Bring together all lines of the material below that contain the string "functional".

___ SOURCE DATA ___

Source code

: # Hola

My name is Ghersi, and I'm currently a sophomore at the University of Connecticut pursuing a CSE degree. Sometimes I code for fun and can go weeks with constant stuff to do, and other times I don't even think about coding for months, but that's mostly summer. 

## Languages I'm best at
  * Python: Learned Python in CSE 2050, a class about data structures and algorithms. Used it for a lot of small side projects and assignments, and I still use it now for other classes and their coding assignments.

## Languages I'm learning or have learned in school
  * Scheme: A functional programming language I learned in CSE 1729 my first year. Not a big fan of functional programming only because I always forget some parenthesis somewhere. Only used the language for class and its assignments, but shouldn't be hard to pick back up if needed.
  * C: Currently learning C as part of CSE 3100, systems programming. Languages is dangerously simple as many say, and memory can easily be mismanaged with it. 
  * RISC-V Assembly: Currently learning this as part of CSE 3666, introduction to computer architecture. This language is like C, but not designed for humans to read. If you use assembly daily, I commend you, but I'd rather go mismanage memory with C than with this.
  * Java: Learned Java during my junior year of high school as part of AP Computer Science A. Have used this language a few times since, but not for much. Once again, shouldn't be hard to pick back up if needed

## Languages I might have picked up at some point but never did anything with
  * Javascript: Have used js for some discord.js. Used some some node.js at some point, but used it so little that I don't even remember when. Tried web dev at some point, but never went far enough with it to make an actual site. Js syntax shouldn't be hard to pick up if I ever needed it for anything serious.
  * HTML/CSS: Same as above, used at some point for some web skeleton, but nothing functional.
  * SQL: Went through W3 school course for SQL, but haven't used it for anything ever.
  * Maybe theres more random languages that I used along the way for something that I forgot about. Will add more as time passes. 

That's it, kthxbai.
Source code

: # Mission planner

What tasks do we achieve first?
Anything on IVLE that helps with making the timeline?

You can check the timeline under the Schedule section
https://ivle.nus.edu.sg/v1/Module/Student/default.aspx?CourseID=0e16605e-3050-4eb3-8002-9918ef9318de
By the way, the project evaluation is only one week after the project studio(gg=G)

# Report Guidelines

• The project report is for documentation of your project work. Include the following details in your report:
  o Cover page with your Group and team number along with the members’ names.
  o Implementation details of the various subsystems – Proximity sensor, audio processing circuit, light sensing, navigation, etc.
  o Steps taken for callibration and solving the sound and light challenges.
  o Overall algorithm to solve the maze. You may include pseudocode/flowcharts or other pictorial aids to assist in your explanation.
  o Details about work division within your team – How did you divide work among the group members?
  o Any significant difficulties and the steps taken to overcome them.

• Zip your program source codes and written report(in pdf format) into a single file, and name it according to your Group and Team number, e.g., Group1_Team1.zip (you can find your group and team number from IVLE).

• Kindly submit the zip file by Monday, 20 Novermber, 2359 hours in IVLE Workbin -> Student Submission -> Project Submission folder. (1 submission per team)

___

## WRITTEN ANSWER
  * Scheme: A functional programming language I learned in CSE 1729 my first year. Not a big fan of functional programming only because I always forget some parenthesis somewhere. Only used the language for class and its assignments, but shouldn't be hard to pick back up if needed.
  * HTML/CSS: Same as above, used at some point for some web skeleton, but nothing functional.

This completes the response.